▶ _AVAILABLE DATA_
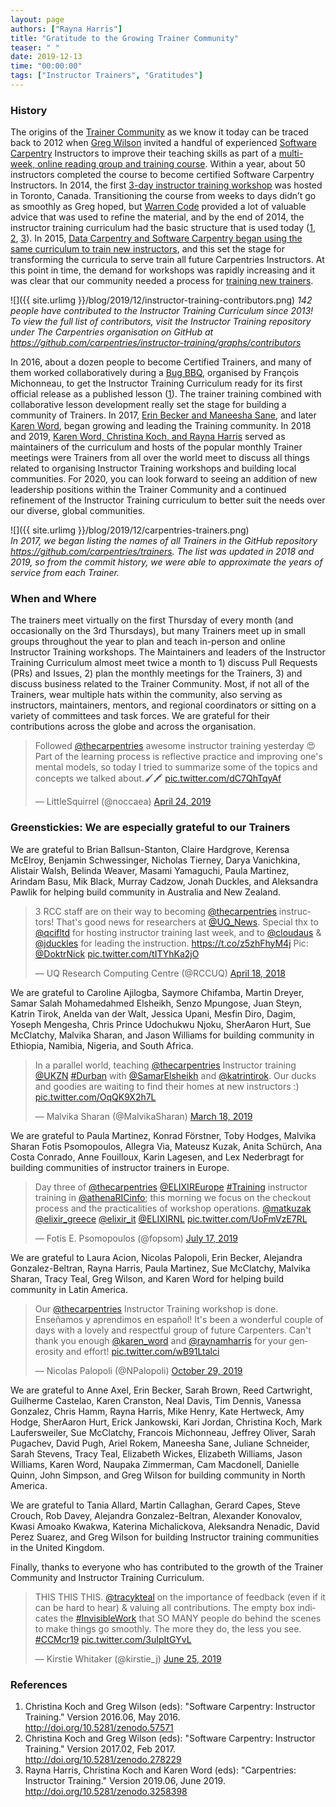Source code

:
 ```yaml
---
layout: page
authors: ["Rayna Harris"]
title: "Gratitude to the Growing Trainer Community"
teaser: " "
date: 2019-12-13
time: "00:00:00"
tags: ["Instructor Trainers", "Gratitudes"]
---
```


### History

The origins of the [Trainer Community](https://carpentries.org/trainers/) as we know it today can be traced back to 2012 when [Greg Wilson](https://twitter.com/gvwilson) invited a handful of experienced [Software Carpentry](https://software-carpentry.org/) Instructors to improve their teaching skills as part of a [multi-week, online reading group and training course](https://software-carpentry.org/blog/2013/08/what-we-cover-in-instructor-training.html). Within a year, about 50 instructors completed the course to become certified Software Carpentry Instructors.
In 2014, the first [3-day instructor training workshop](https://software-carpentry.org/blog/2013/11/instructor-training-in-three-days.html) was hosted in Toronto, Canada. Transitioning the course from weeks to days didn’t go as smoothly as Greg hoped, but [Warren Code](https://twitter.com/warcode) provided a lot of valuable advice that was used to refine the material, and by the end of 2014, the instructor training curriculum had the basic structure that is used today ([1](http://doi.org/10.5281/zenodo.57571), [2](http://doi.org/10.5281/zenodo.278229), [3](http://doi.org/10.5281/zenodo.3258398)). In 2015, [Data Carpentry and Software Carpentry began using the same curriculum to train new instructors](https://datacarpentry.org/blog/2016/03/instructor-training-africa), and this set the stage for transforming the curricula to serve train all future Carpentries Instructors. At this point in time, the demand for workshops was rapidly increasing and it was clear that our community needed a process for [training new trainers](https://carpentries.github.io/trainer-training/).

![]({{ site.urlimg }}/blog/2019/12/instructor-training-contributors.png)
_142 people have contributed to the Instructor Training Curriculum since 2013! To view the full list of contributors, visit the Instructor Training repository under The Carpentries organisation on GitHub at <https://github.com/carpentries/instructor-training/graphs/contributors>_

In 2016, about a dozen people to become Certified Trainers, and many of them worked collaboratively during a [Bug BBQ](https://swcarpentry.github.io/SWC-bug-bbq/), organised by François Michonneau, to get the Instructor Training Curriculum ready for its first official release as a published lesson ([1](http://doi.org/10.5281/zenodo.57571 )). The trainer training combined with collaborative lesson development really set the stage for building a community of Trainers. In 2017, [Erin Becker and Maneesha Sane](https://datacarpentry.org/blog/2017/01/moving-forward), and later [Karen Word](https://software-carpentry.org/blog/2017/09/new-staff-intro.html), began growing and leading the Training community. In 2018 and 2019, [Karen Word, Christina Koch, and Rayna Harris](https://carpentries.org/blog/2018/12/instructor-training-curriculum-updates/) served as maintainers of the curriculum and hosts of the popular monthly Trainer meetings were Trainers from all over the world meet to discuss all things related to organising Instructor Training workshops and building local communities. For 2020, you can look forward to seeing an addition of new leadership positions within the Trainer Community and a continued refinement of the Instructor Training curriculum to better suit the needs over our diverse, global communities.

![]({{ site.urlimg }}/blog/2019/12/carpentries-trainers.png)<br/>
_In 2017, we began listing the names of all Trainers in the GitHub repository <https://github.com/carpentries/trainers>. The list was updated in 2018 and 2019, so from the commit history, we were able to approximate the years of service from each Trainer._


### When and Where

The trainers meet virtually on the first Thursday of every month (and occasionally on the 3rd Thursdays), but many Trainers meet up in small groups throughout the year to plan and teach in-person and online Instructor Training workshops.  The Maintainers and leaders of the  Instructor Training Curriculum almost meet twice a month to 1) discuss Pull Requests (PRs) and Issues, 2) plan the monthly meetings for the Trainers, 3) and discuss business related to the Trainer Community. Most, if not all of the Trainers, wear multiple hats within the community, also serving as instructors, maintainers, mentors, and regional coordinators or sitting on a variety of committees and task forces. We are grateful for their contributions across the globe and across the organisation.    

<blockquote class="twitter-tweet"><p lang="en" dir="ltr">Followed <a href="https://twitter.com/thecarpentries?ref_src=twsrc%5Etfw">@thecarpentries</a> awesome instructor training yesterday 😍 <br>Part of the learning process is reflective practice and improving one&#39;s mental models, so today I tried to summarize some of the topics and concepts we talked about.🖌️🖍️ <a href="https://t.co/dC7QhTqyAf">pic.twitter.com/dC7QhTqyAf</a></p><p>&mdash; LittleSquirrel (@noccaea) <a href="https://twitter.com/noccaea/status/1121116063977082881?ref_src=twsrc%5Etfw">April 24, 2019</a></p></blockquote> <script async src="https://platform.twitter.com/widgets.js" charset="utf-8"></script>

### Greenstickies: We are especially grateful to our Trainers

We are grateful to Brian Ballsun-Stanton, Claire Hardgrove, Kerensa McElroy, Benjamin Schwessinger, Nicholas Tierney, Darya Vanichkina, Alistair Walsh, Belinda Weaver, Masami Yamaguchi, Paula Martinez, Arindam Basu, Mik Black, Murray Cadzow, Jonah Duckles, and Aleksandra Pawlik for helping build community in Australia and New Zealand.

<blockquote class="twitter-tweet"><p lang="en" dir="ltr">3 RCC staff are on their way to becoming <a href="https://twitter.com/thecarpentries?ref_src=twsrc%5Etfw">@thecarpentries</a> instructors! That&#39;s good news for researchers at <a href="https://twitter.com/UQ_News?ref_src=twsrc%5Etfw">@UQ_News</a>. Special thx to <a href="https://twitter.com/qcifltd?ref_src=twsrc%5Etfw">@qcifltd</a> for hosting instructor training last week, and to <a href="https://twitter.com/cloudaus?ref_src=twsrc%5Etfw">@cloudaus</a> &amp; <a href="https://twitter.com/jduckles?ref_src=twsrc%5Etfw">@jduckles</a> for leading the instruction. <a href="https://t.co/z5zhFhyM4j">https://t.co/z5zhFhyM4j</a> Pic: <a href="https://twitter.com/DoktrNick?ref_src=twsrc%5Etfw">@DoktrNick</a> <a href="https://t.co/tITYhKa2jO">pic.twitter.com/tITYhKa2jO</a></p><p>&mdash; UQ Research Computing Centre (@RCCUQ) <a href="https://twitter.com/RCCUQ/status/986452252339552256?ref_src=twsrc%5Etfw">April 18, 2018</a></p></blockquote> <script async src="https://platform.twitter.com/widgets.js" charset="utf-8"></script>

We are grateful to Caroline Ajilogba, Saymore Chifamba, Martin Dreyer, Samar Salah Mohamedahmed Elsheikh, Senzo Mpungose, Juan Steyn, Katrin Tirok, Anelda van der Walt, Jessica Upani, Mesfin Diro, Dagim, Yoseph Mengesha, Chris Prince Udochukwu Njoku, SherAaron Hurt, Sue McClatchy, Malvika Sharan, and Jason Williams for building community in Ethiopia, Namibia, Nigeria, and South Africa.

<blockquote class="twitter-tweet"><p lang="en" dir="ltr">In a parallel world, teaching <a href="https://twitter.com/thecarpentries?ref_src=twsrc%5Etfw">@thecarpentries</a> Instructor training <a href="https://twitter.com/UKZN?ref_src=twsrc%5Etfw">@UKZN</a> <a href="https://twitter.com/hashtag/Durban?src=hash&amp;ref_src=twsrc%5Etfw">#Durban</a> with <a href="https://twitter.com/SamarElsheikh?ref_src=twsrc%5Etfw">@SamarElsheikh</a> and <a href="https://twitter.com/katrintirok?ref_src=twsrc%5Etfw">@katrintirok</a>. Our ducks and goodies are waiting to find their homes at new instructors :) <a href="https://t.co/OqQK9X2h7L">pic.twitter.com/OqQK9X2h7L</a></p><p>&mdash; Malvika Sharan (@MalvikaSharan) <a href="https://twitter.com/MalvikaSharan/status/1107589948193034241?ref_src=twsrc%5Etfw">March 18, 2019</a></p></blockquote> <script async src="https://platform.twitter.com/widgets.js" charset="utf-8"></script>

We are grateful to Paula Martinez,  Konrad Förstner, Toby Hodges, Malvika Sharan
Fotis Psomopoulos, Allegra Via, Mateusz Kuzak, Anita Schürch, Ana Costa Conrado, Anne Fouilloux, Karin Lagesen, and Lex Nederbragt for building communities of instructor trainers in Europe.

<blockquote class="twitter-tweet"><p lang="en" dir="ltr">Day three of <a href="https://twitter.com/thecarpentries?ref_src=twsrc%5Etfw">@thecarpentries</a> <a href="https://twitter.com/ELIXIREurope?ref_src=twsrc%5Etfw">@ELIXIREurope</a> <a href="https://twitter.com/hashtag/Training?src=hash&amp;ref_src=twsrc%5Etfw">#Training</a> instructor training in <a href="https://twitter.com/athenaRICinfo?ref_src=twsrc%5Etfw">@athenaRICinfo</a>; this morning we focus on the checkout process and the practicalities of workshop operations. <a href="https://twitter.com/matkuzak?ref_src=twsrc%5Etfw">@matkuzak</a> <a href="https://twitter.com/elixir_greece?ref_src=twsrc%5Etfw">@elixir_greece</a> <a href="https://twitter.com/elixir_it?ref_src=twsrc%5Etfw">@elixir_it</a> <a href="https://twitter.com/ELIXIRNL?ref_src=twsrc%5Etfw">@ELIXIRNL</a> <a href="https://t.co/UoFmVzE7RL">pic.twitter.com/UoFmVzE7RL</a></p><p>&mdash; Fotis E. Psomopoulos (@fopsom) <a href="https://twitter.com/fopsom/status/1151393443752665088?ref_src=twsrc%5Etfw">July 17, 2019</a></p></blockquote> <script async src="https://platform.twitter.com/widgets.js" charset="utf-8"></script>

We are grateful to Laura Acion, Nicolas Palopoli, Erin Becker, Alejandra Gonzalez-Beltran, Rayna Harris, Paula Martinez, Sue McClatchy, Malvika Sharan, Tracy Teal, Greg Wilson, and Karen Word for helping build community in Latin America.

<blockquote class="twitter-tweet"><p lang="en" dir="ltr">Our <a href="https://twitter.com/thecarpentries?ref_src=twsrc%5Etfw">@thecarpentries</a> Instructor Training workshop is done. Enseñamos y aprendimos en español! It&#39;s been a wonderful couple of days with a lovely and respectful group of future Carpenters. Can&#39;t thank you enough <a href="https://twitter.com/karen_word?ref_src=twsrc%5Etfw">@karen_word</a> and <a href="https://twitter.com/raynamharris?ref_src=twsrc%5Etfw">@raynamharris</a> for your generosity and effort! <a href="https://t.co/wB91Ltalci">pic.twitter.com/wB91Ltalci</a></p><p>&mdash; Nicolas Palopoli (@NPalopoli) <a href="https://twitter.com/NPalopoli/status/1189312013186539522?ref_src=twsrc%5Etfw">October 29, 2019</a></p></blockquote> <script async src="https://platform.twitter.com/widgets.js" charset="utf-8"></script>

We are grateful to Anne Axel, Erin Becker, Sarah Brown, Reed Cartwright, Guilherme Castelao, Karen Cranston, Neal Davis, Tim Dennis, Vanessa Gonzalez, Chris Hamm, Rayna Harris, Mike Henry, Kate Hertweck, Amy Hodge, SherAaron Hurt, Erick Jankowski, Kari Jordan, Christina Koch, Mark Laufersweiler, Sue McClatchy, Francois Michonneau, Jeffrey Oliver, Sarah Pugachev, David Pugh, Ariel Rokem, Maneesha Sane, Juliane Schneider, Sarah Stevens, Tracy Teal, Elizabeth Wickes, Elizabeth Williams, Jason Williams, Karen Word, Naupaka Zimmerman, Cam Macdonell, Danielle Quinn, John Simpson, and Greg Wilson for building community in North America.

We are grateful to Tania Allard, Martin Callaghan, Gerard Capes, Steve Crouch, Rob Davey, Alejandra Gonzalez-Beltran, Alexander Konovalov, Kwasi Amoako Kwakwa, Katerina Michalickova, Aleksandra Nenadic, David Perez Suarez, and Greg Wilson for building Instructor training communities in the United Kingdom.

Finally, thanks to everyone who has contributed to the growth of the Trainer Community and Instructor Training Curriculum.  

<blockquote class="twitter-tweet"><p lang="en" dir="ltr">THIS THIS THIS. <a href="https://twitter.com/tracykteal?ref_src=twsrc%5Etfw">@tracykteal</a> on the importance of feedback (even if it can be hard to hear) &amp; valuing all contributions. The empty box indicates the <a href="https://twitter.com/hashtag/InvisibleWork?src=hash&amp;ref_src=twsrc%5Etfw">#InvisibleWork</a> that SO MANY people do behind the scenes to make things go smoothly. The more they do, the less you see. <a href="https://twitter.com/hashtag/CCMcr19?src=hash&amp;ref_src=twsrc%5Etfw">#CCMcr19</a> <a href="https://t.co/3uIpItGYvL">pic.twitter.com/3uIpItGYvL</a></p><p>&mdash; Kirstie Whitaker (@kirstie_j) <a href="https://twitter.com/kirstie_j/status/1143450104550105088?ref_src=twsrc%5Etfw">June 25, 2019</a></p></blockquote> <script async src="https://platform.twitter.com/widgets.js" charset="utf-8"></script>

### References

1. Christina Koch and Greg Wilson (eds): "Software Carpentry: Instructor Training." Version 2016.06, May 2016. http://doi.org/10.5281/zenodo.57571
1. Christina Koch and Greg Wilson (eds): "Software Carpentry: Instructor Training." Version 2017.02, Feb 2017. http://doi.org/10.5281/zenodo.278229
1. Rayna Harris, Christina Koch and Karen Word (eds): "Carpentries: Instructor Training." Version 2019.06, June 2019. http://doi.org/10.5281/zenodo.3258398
--
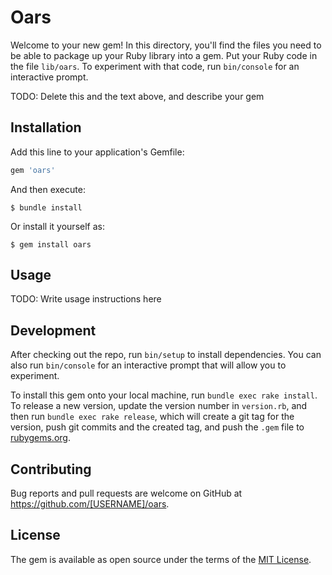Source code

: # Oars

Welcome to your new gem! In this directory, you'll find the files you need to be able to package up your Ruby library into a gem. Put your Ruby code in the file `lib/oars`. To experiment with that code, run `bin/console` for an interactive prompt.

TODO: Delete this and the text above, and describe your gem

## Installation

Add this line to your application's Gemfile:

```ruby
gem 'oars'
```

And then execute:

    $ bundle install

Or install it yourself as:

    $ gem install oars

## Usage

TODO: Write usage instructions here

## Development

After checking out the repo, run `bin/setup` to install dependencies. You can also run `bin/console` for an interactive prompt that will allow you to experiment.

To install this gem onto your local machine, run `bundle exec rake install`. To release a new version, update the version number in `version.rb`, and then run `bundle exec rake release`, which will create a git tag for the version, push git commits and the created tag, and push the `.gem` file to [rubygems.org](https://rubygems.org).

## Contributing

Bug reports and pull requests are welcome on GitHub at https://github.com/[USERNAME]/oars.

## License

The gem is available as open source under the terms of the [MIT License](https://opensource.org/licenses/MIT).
--
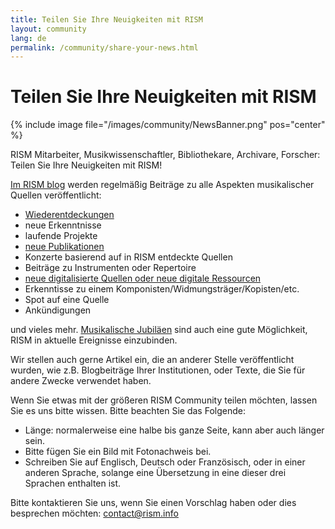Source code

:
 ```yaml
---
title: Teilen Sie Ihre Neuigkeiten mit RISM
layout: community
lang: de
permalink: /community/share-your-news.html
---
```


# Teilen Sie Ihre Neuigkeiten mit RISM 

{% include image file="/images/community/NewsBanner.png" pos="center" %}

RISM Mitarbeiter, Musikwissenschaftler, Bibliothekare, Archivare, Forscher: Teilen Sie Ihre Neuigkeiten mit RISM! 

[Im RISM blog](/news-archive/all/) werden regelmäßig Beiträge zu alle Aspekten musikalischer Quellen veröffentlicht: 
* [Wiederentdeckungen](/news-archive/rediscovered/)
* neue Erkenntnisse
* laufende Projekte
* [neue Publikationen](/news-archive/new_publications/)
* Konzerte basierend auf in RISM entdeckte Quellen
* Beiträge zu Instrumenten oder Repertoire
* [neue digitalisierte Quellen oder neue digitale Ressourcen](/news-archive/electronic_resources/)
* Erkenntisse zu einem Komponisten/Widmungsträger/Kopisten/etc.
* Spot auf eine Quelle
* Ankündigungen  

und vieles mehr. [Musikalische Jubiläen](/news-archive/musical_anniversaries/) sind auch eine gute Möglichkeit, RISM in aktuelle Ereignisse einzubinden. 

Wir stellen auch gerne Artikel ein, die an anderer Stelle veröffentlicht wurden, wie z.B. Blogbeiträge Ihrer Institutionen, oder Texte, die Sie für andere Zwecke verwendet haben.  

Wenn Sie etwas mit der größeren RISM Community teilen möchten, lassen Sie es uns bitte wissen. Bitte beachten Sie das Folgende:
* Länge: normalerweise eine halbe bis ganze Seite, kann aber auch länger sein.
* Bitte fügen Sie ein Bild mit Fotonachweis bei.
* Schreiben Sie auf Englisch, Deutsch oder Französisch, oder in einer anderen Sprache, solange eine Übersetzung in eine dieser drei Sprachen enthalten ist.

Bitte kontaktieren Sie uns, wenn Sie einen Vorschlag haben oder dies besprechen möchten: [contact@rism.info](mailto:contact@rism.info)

▶ _YOUR TASK_
Whenever a line in the material above holds the string "auch", copy that line in full.

▶ _SOLUTION TO THIS TASK_
und vieles mehr. [Musikalische Jubiläen](/news-archive/musical_anniversaries/) sind auch eine gute Möglichkeit, RISM in aktuelle Ereignisse einzubinden. 
Wir stellen auch gerne Artikel ein, die an anderer Stelle veröffentlicht wurden, wie z.B. Blogbeiträge Ihrer Institutionen, oder Texte, die Sie für andere Zwecke verwendet haben.  
* Länge: normalerweise eine halbe bis ganze Seite, kann aber auch länger sein.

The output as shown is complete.